== Work to complete ==
Quote the line containing "PMCOARSE_CR_III | ACR_III" and all lines that follow it in the listing below, exactly as written.
-*-
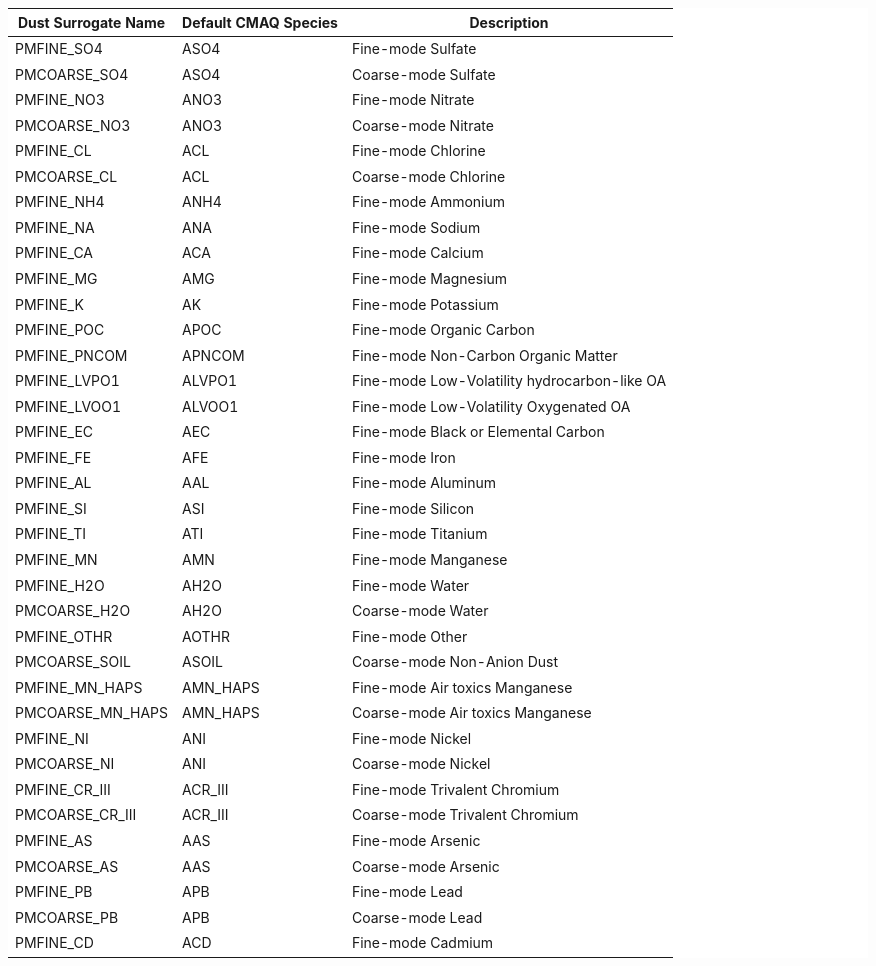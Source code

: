 |**Dust Surrogate Name** | **Default CMAQ Species** | **Description** |
| --------------- | ---------|--------------------------------------- |
| PMFINE_SO4      | ASO4     | Fine-mode Sulfate                      |               
| PMCOARSE_SO4    | ASO4     | Coarse-mode Sulfate                    |             
| PMFINE_NO3      | ANO3     | Fine-mode Nitrate                      |                       
| PMCOARSE_NO3    | ANO3     | Coarse-mode Nitrate                    |                       
| PMFINE_CL       | ACL      | Fine-mode Chlorine                     |                       
| PMCOARSE_CL     | ACL      | Coarse-mode Chlorine                   |                       
| PMFINE_NH4      | ANH4     | Fine-mode Ammonium                     |                       
| PMFINE_NA       | ANA      | Fine-mode Sodium                       |                       
| PMFINE_CA       | ACA      | Fine-mode Calcium                      |                       
| PMFINE_MG       | AMG      | Fine-mode Magnesium                    |                       
| PMFINE_K        | AK       | Fine-mode Potassium                    |                       
| PMFINE_POC      | APOC     | Fine-mode Organic Carbon               |                       
| PMFINE_PNCOM    | APNCOM   | Fine-mode Non-Carbon Organic Matter    |                       
| PMFINE_LVPO1    | ALVPO1   | Fine-mode Low-Volatility hydrocarbon-like OA |                       
| PMFINE_LVOO1    | ALVOO1   | Fine-mode Low-Volatility Oxygenated OA |                       
| PMFINE_EC       | AEC      | Fine-mode Black or Elemental Carbon    |                       
| PMFINE_FE       | AFE      | Fine-mode Iron                         |                       
| PMFINE_AL       | AAL      | Fine-mode Aluminum                     |                       
| PMFINE_SI       | ASI      | Fine-mode Silicon                      |                       
| PMFINE_TI       | ATI      | Fine-mode Titanium                     |                       
| PMFINE_MN       | AMN      | Fine-mode Manganese                    |                       
| PMFINE_H2O      | AH2O     | Fine-mode Water                        |                       
| PMCOARSE_H2O    | AH2O     | Coarse-mode Water                      |                       
| PMFINE_OTHR     | AOTHR    | Fine-mode Other                        |                       
| PMCOARSE_SOIL   | ASOIL    | Coarse-mode Non-Anion Dust             |             
| PMFINE_MN_HAPS  | AMN_HAPS | Fine-mode Air toxics Manganese         |        
| PMCOARSE_MN_HAPS| AMN_HAPS | Coarse-mode Air toxics Manganese       |      
| PMFINE_NI       | ANI      | Fine-mode Nickel                       |           
| PMCOARSE_NI     | ANI      | Coarse-mode Nickel                     |         
| PMFINE_CR_III   | ACR_III  | Fine-mode Trivalent Chromium           |           
| PMCOARSE_CR_III | ACR_III  | Coarse-mode Trivalent Chromium         |         
| PMFINE_AS       | AAS      | Fine-mode Arsenic                      |            
| PMCOARSE_AS     | AAS      | Coarse-mode Arsenic                    |          
| PMFINE_PB       | APB      | Fine-mode Lead                         |           
| PMCOARSE_PB     | APB      | Coarse-mode Lead                       |         
| PMFINE_CD       | ACD      | Fine-mode Cadmium                      |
-*-
== Task solution ==
| PMCOARSE_CR_III | ACR_III  | Coarse-mode Trivalent Chromium         |         
| PMFINE_AS       | AAS      | Fine-mode Arsenic                      |            
| PMCOARSE_AS     | AAS      | Coarse-mode Arsenic                    |          
| PMFINE_PB       | APB      | Fine-mode Lead                         |           
| PMCOARSE_PB     | APB      | Coarse-mode Lead                       |         
| PMFINE_CD       | ACD      | Fine-mode Cadmium                      |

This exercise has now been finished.